AMD confirms that Zen 2’s supply issues were not a “TSMC Issue”

AMD confirms that Zen 2's supply issues were not a

AMD confirms that Zen 2’s supply issues were not a “TSMC issue”

When AMD launched its Ryzen 3rd Generation lineup, demand outstripped supply, so much so that high-end SKUs like the Ryzen 9 3900X were out of stock at many retailers and saw price inflations at others. 

Given AMD’s supply issues, rumours ran wild at the cause of AMD’s early Zen 2 shortages. These rumours blamed TSMC for their inability to produce enough chips, AMD for focusing its resources on higher-margin EPYC processors and AMD’s management for relying on TSMC’s relatively new 7nm manufacturing process. 

What these rumourmongers forget is that they are not silicon manufacturers, and therefore don’t know the ins and outs of processor production. For starters, AMD is not TSMC’s largest 7nm customer. TSMC has tonnes of 7nm capacity, with 7nm acting as TSMC’s fastest node ramp to date, making allegations aimed at TSMC unwarranted. 

In a recent interview with Anandtech’s Ian Cutress, AMD’s CTO Mark Papermaster confirmed that Ryzen 3rd Gen’s early supply issues “wasn’t a TSMC issue”, stating that demand outstripped what AMD had expected and planned for. 

The long and short of this story is that AMD didn’t order enough chips to meed the early demand for its Zen 2 processors. That was why AMD couldn’t keep its processors in stock. Now, AMD’s Ryzen supply issues are seemingly at an end. Presumably, this is thanks to larger wafer orders from AMD after Zen 2’s early success. If TSMC couldn’t supply enough chips, there would still be a shortage of Ryzen 3rd Generation processors. AMD’s Zen 2 launch shortages were due to AMD underestimating demand.

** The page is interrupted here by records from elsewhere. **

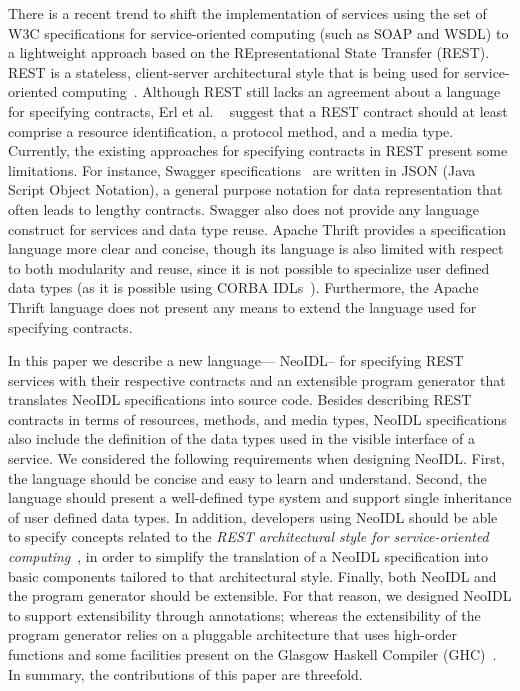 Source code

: \documentclass{ws-ijseke}
\newcommand{\neoidl}{NeoIDL}
\begin{document}
There is a recent trend to shift the implementation of services using the set of
W3C specifications for service-oriented 
computing (such as SOAP and WSDL) to a lightweight
approach based on the REpresentational State Transfer (REST). REST is
a stateless, client-server architectural style that is being used for
service-oriented computing~\cite{fielding-rest:2002}. Although REST still lacks an agreement about a language for specifying
contracts, Erl et al. ~\cite{erl2012soa} suggest
that a REST contract should at least
comprise a resource identification, a
protocol method, and a media type.
Currently, the existing approaches for specifying
contracts in REST present some limitations. For instance, 
Swagger specifications~\cite{swagger} are written in  JSON (Java
Script Object Notation), a general purpose notation for data
representation that often leads to lengthy contracts. 
Swagger also does not provide any language construct for 
services and data type reuse. Apache Thrift provides a specification language more clear and
concise, though its language is also limited with respect to both modularity and
reuse, since it is not possible to specialize user defined data types (as it is possible using CORBA IDLs~\cite{corba}). Furthermore, 
the Apache Thrift language does not present any means to extend the
language used for specifying contracts. 

In this paper we 
describe a new language--- \neoidl-- for specifying REST services
with their respective contracts and an
extensible program generator that translates \neoidl{} specifications into
source code. Besides describing REST contracts in terms of resources,
methods, and media types, \neoidl{} specifications also include the
definition of the data types used in the visible interface of a service. 
We considered the following requirements when designing \neoidl.
First, the language should be concise and easy to learn and
understand.
Second, the language should present a well-defined type system
and support single inheritance of user defined data types. In
addition, developers using \neoidl{} should be able to specify
concepts related to the \emph{REST architectural style for service-oriented
  computing}~\cite{fielding-rest:2002}, in order to simplify the translation of a \neoidl{}
specification into basic components tailored to that architectural style. Finally,
both \neoidl{} and the program generator should be extensible. For
that reason, we designed \neoidl{} to support extensibility 
through annotations;
whereas the extensibility of the program generator relies on a
pluggable architecture that uses high-order functions and 
some facilities present on the Glasgow Haskell Compiler (GHC)~\cite{ghc-api}. 
In summary, the contributions of this paper are threefold.
\end{document}
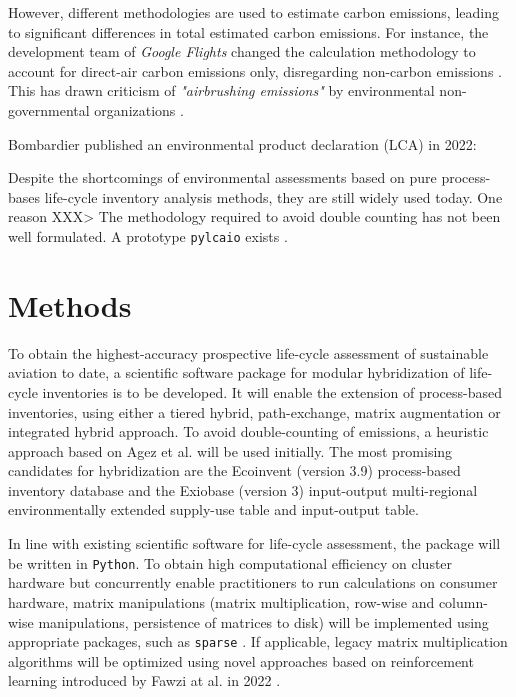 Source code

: \documentclass{article}
\begin{document}
    However, different methodologies are used to estimate carbon emissions, leading to significant differences in total estimated carbon emissions. For instance, the development team of \textit{Google Flights} changed the calculation methodology to account for direct-air carbon emissions only, disregarding non-carbon emissions \cite{ali_commit_2022}. This has drawn criticism of \textit{"airbrushing emissions"} by environmental non-governmental organizations \cite{hern_google_2022}\cite{rowlatt_google_2022}.
    
    Bombardier published an environmental product declaration (LCA) in 2022: \cite{noauthor_challenger_2022}
    
    
        Despite the shortcomings of environmental assessments based on pure process-bases life-cycle inventory analysis methods, they are still widely used today. One reason XXX> The methodology required to avoid double counting has not been well formulated. A prototype \texttt{pylcaio}\cite{noauthor_pylcaio_2022} exists .
    
\section{Methods}

    To obtain the highest-accuracy prospective life-cycle assessment of sustainable aviation to date, a scientific software package for modular hybridization of life-cycle inventories is to be developed. It will enable the extension of process-based inventories, using either a tiered hybrid, path-exchange, matrix augmentation or integrated hybrid \cite{hauschild_life_2015}\cite{hauschild_life_2018}\cite{crawford_hybrid_2018} approach. To avoid double-counting of emissions, a heuristic approach based on Agez et al. \cite{agez_lifting_2019}\cite{agez_correcting_2022}\cite{agez_hybridization_2020} will be used initially. The most promising candidates for hybridization are the Ecoinvent (version 3.9) process-based inventory database and the Exiobase (version 3) input-output multi-regional environmentally extended supply-use  table and input-output table.
    
    In line with existing scientific software for life-cycle assessment, the package will be written in \texttt{Python}. To obtain high computational efficiency on cluster hardware but concurrently enable practitioners to run calculations on consumer hardware, matrix manipulations (matrix multiplication, row-wise and column-wise manipulations, persistence of matrices to disk) will be implemented using appropriate packages, such as \texttt{sparse} \cite{abbasi_sparse_2018}. If applicable, legacy matrix multiplication algorithms will be optimized using novel approaches based on reinforcement learning introduced by Fawzi at al. in 2022 \cite{fawzi_discovering_2022}.
    
\end{document}
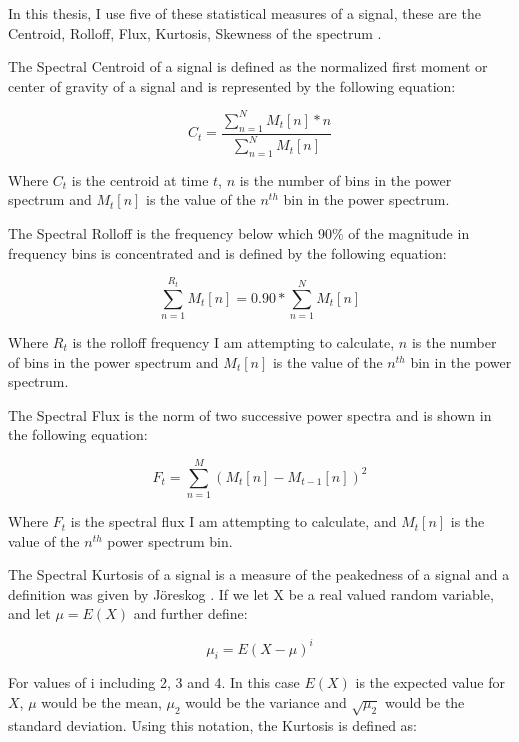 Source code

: In this thesis, I use five of these statistical measures of a signal,
these are the Centroid, Rolloff, Flux, Kurtosis, Skewness of the
spectrum \cite{tzanetakis2008marsyas} \cite{klapuri2006book}.  

The Spectral Centroid of a signal is defined as the normalized first
moment or center of gravity of a signal \cite{li2006intelligent} and is
represented by the following equation:

\begin{equation} 
C_t = \frac{\sum_{n=1}^N M_t[n] * n}{\sum_{n=1}^N M_t[n]} 
\end{equation}

\noindent Where $C_t$ is the centroid at time $t$, $n$ is the number of bins in
the power spectrum and $M_t[n]$ is the value of the $n^{th}$ bin in
the power spectrum.

The Spectral Rolloff is the frequency below which 90\% of the magnitude in
frequency bins is concentrated and is defined by the following
equation:

\begin{equation} 
\sum_{n=1}^{R_t} M_t[n] = 0.90 * \sum_{n=1}^N M_t[n] 
\end{equation}

\noindent Where $R_t$ is the rolloff frequency I am attempting to calculate,
$n$ is the number of bins in the power spectrum and $M_t[n]$ is the
value of the $n^{th}$ bin in the power spectrum.

The Spectral Flux is the norm of two successive power
spectra and is shown in the following equation:

\begin{equation} 
F_t = \sum_{n=1}^M (M_t[n] - M_{t-1}[n])^2 
\end{equation}

\noindent Where $F_t$ is the spectral flux I am attempting to calculate,
and $M_t[n]$ is the value of the $n^{th}$ power spectrum bin.

The Spectral Kurtosis of a signal \cite{dubnov1996testing} is a
measure of the peakedness of a signal and a definition was given by
J{\"o}reskog \cite{joreskog1999formulas}.  If we let X be
a real valued random variable, and let $\mu = E(X)$ and further
define:

\begin{equation} 
\mu_i = E(X - \mu)^i 
\end{equation}

\noindent For values of i including 2, 3 and 4.  In this case $E(X)$ is the
expected value for $X$, $\mu$ would be the mean, $\mu_2$ would be the
variance and $\sqrt{\mu_2}$ would be the standard deviation.  Using
this notation, the Kurtosis is defined as:


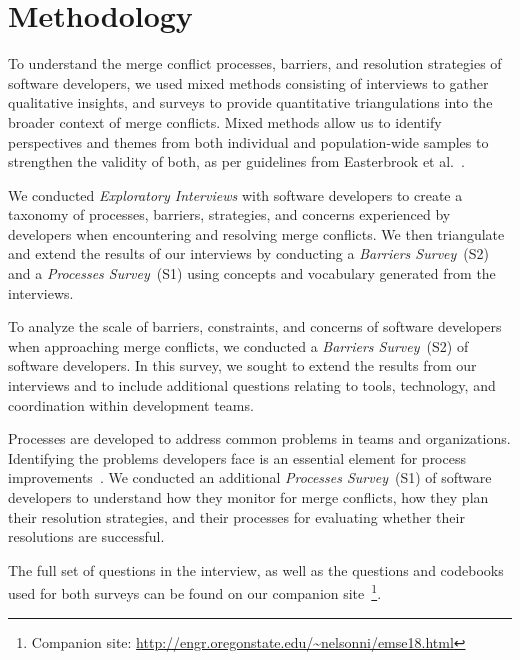 
\section{Methodology}\label{methodology}


To understand the merge conflict processes, barriers, and resolution strategies of software developers, we used mixed methods consisting of interviews to gather qualitative insights, and surveys to provide quantitative triangulations into the broader context of merge conflicts.
Mixed methods allow us to identify perspectives and themes from both individual and population-wide samples to strengthen the validity of both, as per guidelines from Easterbrook et al.~\cite{easterbrook2008selecting}.

We conducted \textit{Exploratory Interviews} with software developers to create a taxonomy of processes, barriers, strategies, and concerns experienced by developers when encountering and resolving merge conflicts.
We then triangulate and extend the results of our interviews by conducting a \textit{Barriers Survey}~(S2) and a \textit{Processes Survey}~(S1) using concepts and vocabulary generated from the interviews. 

To analyze the scale of barriers, constraints, and concerns of software developers when approaching merge conflicts, we conducted a \textit{Barriers Survey}~(S2) of software developers.
In this survey, we sought to extend the results from our interviews and to include additional questions relating to tools, technology, and coordination within development teams.

Processes are developed to address common problems in teams and organizations.
Identifying the problems developers face is an essential element for process improvements~\cite{beecham2003software}.
We conducted an additional \textit{Processes Survey}~(S1) of software developers to understand how they monitor for merge conflicts, how they plan their resolution strategies, and their processes for evaluating whether their resolutions are successful.

The full set of questions in the interview, as well as the questions and codebooks used for both surveys can be found on our companion site~\footnote{Companion site: \url{http://engr.oregonstate.edu/~nelsonni/emse18.html}}.

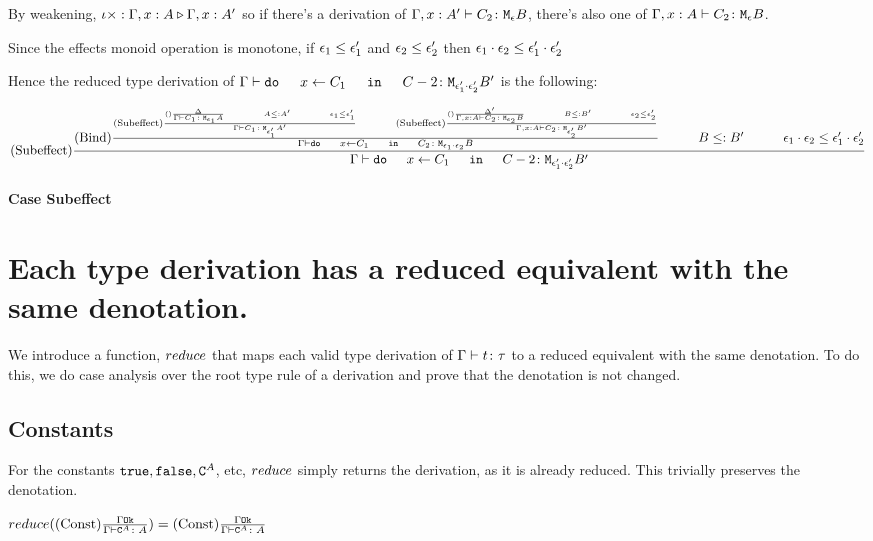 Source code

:{    By weakening, $\iota\times : \Gamma, x:A \triangleright \Gamma, x: A'$ so if there's a derivation of $\Gamma, x:A' \vdash C_2 \colon \texttt{M}_{\epsilon}{B}$, there's also one of   $\Gamma, x: A \vdash C_2 \colon \texttt{M}_{\epsilon}{B}$.

    Since the effects monoid operation is monotone, if $\epsilon_1\leq\epsilon_1'$ and $\epsilon_2\leq\epsilon_2'$ then $\epsilon_1\cdot\epsilon_2 \leq \epsilon_1'\cdot\epsilon_2'$

    Hence the reduced type derivation of $\gtyperelation{\doin{x}{C_1}{C-2}}{\M{\e_1'\dot\e_2'}{B'}}$ is the following:

    \begin{equation}
        \treerule{Subeffect} {
            \treerule{Bind}{
                \deltacrule{\G}{C_1}{\e_1}{A}{\e_1'}{A'}
                \s\s
                \deltacruleprime{\G, x:A}{C_2}{\e_2}{B}{\e_2'}{B'}
            } {
                \gtyperelation{\doin{x}{C_1}{C_2}}{\M{\e_1\dot\e_2}{B}}
            }
            \s\s
            B\subtype B'
            \s\s
            \e_1\dot\e_2\subeffect\e_1'\dot\e_2'
        } {
            \gtyperelation{\doin{x}{C_1}{C-2}}{\M{\e_1'\dot\e_2'}{B'}}
        }
    \end{equation}

    \paragraph{Case Subeffect}

    \section{Each type derivation has a reduced equivalent with the same denotation.}
    We introduce a function, $reduce$ that maps each valid type derivation of $\Gamma \vdash t \colon \tau$ to a reduced equivalent with the same denotation. To do this, we do case analysis over the root type rule of a derivation and prove that the denotation is not changed. 

        \subsection{Constants}
            For the constants $\texttt{true}, \texttt{false}, \texttt{C}^{A}$, etc, $reduce$ simply returns the derivation, as it is already reduced. This trivially preserves the denotation.

            $reduce((\text{Const}) \frac{\Gamma \texttt{Ok}}{\Gamma \vdash \texttt{C}^{A} \colon A}) = (\text{Const}) \frac{\Gamma \texttt{Ok}}{\Gamma \vdash \texttt{C}^{A} \colon A}$

}
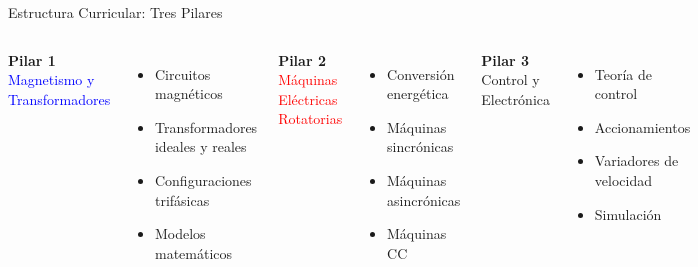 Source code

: \documentclass[aspectratio=43]{beamer}
\begin{document}
  \begin{frame}{Estructura Curricular: Tres Pilares}
  \begin{columns}[T]
  \centering
  \textbf{Pilar 1}\\
  \textcolor{blue}{Magnetismo y Transformadores}
  \begin{itemize}
  \item Circuitos magnéticos
  \item Transformadores ideales y reales
  \item Configuraciones trifásicas
  \item Modelos matemáticos
  \end{itemize}
  
  \centering
  \textbf{Pilar 2}\\
  \textcolor{red}{Máquinas Eléctricas Rotatorias}
  \begin{itemize}
  \item Conversión energética
  \item Máquinas sincrónicas
  \item Máquinas asincrónicas
  \item Máquinas CC
  \end{itemize}
  
  \centering
  \textbf{Pilar 3}\\
  \textcolor{green!50!black}{Control y Electrónica}
  \begin{itemize}
  \item Teoría de control
  \item Accionamientos
  \item Variadores de velocidad
  \item Simulación
  \end{itemize}
  \end{columns}
  
  
  \end{frame}
  
\end{document}
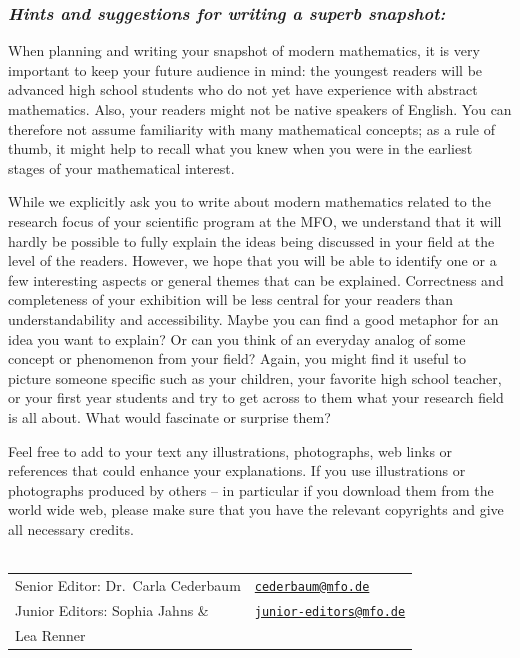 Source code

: \documentclass[a4paper,12pt]{article}
\begin{document}
\subsubsection*{\it Hints and suggestions for writing a superb snapshot:}
When planning and writing your snapshot of modern mathematics, it is very important to keep your future audience in mind: the youngest readers will be advanced high school students who do not yet have experience with abstract mathematics. Also, your readers might not be native speakers of English. You can therefore not assume familiarity with many mathematical concepts; as a rule of thumb, it might help to recall what you knew when you were in the earliest stages of your mathematical interest.

While we explicitly ask you to write about modern mathematics related to the research focus of your scientific program at the MFO, we understand that it will hardly be possible to fully explain the ideas being discussed in your field at the level of the readers. However, we hope that you will be able to identify one or a few interesting aspects or general themes that can be explained. Correctness and completeness of your exhibition will be less central for your readers than understandability and accessibility. Maybe you can find a good metaphor for an idea you want to explain? Or can you think of an everyday analog of some concept or phenomenon from your field? Again, you might find it useful to picture someone specific such as your children, your favorite high school teacher, or your first year students and try to get across to them what your research field is all about. What would fascinate or surprise them?

Feel free to add to your text any illustrations, photographs, web links or references that could enhance your explanations. If you use illustrations or photographs produced by others -- in particular if you download them from the world wide web, please make sure that you have the relevant copyrights and give all necessary credits.\\[-1ex]

\\[1ex]
\begin{tabular}{ll}
Senior Editor:\phantom{s} Dr.~Carla Cederbaum &\href{mailto:cederbaum@mfo.de}{\nolinkurl{cederbaum@mfo.de} }\\
Junior Editors: Sophia Jahns \&  &\href{mailto:junior-editors@mfo.de}{\nolinkurl{junior-editors@mfo.de} }\\
\phantom{Junior Editors: }Lea Renner
\end{tabular}
\vspace{2ex}
\end{document}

It’s as simple as that. 

Moving forward, AMD needs to become better at predicting demand for its processors, as Zen 2’s (Ryzen 3rd Gen’s) early supply issues resulted in a lot of missed sales and a negative brand perception. Hopefully, AMD won’t make the same mistake with Zen 3/Ryzen 4th Gen, as supply issues are always bad for consumers.   

AMD confirms that Zen 2's supply issues were not a  

As far as TSMC is concerned, AMD offers them an opportunity for significant growth over the next few years. As AMD continues to gain CPU and graphics market share, TSMC has the chance to gain market share within the foundry market. It’s in TSMC’s best interest to meet AMD’s need for cutting-edge silicon, as AMD’s growth will contribute to TSMC’s growth, assuming they remain as AMD’s foundry of choice.